Anderson attended school locally before attending Mount Hermon School for Boys in Massachusetts, where he earned his keep working in the school laundry starting in 1892. In 1897 or 1899, he was hired to work as a doorman at Hotel Champlain, summer residence of William McKinley. McKinley took an interest in the young man, asking him why he held so menial a position and thereby encouraging him to aspire to higher station in life. Returning to Mount Hermon, Anderson became manager of the school's laundry and held this position from 1900 to 1920, supervising generations of young student helpers, including Reader's Digest co-founder DeWitt Wallace. On May 19, 1902, Anderson married Lillian Jackson of Port Henry, New York. Their son, George William, was born at Mount Hermon on February 6, 1903.

While in Massachusetts Anderson became active in the Republican Party, serving as a delegate to the 1918 Republican state convention that nominated Calvin Coolidge for governor and subsequently attending Governor Coolidge's inauguration in 1919. He served in the US Army during World War I.

== Political and agricultural career ==
Anderson started the Diamond A Orchard on his parents' farm in 1911 and returned to Shoreham permanently in 1920. There he became a prosperous farmer who cultivated an orchard totaling 3,500 apple trees, mainly MacIntosh and Northern Spy cultivars, by the early 1930s. At its zenith in 1943, 40,000 bushels of apples were harvested from Anderson's orchard. He served as president of the Vermont Horticultural Society in 1935 and experimented with pomology in collaboration with Governor George Aiken. He spoke at Quebec Horticultural Society meetings in Montreal in 1939, 1941, 1942, 1943, and 1944, delivering his speeches first in English and then in French, a language he had learned from his mother. In addition to his farming, Anderson served as chaplain and secretary of the state Masonic society, whose lodges adopted a statewide policy of racial integration through a unanimous vote.

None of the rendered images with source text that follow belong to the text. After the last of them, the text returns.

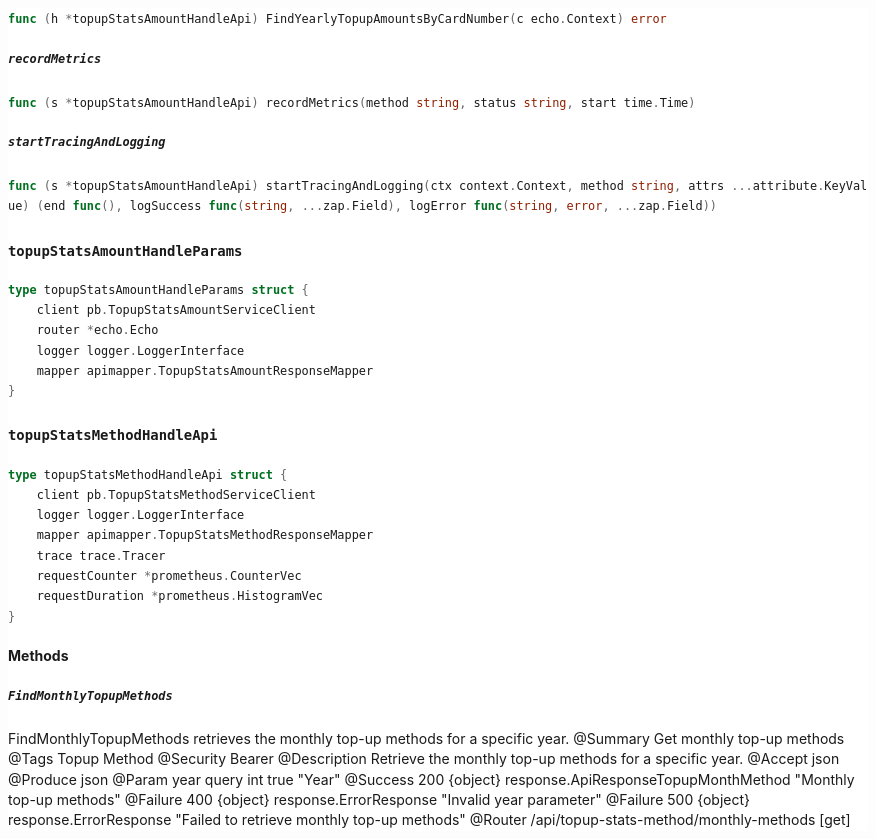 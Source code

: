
 ```go
func (h *topupStatsAmountHandleApi) FindYearlyTopupAmountsByCardNumber(c echo.Context) error
```

##### `recordMetrics`

```go
func (s *topupStatsAmountHandleApi) recordMetrics(method string, status string, start time.Time)
```

##### `startTracingAndLogging`

```go
func (s *topupStatsAmountHandleApi) startTracingAndLogging(ctx context.Context, method string, attrs ...attribute.KeyValue) (end func(), logSuccess func(string, ...zap.Field), logError func(string, error, ...zap.Field))
```

### `topupStatsAmountHandleParams`

```go
type topupStatsAmountHandleParams struct {
	client pb.TopupStatsAmountServiceClient
	router *echo.Echo
	logger logger.LoggerInterface
	mapper apimapper.TopupStatsAmountResponseMapper
}
```

### `topupStatsMethodHandleApi`

```go
type topupStatsMethodHandleApi struct {
	client pb.TopupStatsMethodServiceClient
	logger logger.LoggerInterface
	mapper apimapper.TopupStatsMethodResponseMapper
	trace trace.Tracer
	requestCounter *prometheus.CounterVec
	requestDuration *prometheus.HistogramVec
}
```

#### Methods

##### `FindMonthlyTopupMethods`

FindMonthlyTopupMethods retrieves the monthly top-up methods for a specific year.
@Summary Get monthly top-up methods
@Tags Topup Method
@Security Bearer
@Description Retrieve the monthly top-up methods for a specific year.
@Accept json
@Produce json
@Param year query int true "Year"
@Success 200 {object} response.ApiResponseTopupMonthMethod "Monthly top-up methods"
@Failure 400 {object} response.ErrorResponse "Invalid year parameter"
@Failure 500 {object} response.ErrorResponse "Failed to retrieve monthly top-up methods"
@Router /api/topup-stats-method/monthly-methods [get]
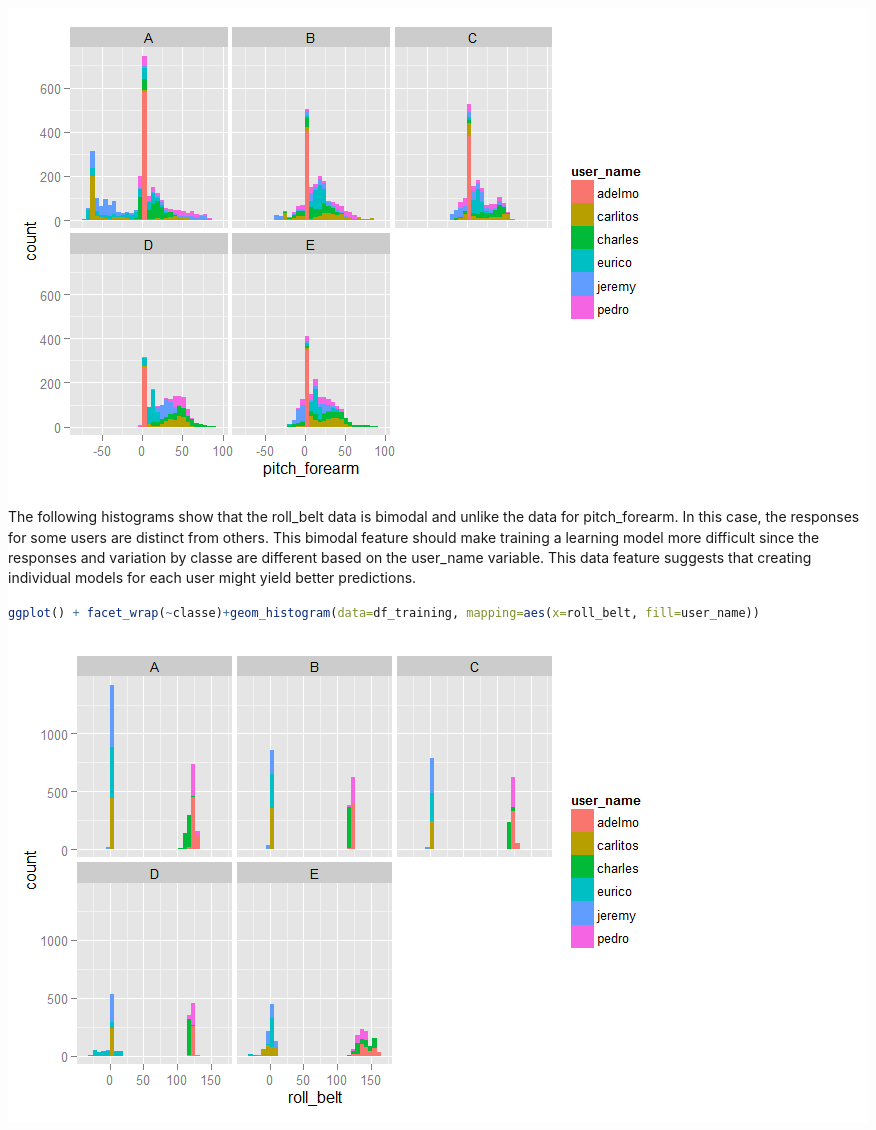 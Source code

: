 ![](strand-practical-machine-learning-assignment-p5_files/figure-html/unnamed-chunk-4-1.png) 

The following histograms show that the roll_belt data is bimodal and unlike the data for pitch_forearm. In this case, the responses for some users are distinct from others. This bimodal feature should make training a learning model more difficult since the responses and variation by classe are different based on the user_name variable. This data feature suggests that creating individual models for each user might yield better predictions.


```r
ggplot() + facet_wrap(~classe)+geom_histogram(data=df_training, mapping=aes(x=roll_belt, fill=user_name))
```

![](strand-practical-machine-learning-assignment-p5_files/figure-html/unnamed-chunk-5-1.png)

Anderson served in a number of elected town offices, serving as a Shoreman school board member in 1921–1923, town auditor in 1926, and town agent from 1937–1946. He was elected to represent Shoreham in the Vermont House of Representatives in 1945 and served two terms (1946–1949). He won his first election by a vote of 218 to 4 and his re-election by 92 to 1. He was the second African American to serve in the state legislature since Alexander Twilight's election in 1836. In Montpelier, the state capital, the Pavilion Hotel and the Tavern refused to lodge him on account of his race, so he lodged at Miller's Inn while the assembly was in session, befriending Middlebury College president John Martin Thomas and other legislators. The newspapers generally praised him, with a 1945 Burlington Free Press editorial calling him "typical of the state without regard to his race or the color of his skin."

Anderson corresponded and met with U.S. Senator Warren Austin, a fellow apple enthusiast to whom Anderson had provided cuttings from the Diamond A. Orchard, to combat racial discrimination in the military. Secretary of War Henry L. Stimson assured Senator Austin that "Mr. Anderson's suggestion has been given very careful study," pointing to the establishment of a ROTC program at Tuskegee University to increase the number of Black officers.

== Later life and family ==
Later in life, Anderson suffered from a struggling orchard business. He experienced depression and attempted suicide three times, once by an overdose of sleeping pills, once by drowning, and the third time by shooting himself, losing his sight as a result of the final attempt. He survived, and his mental health improved. Although blind, he learned to use a typewriter to write letters, mastered crafts such as belt-making, and continued to give speeches.

Anderson died from cancer in Burlington, Vermont, on August 28, 1959, at the age of 83. His funeral was held at the Congregational Church in town, and he was buried at Lake View Cemetery in Shoreham. His son, George William Anderson, and two grandchildren survived him.

His older sister, Mary Annette Anderson, was the first Black woman to graduate from Middlebury College, in 1899.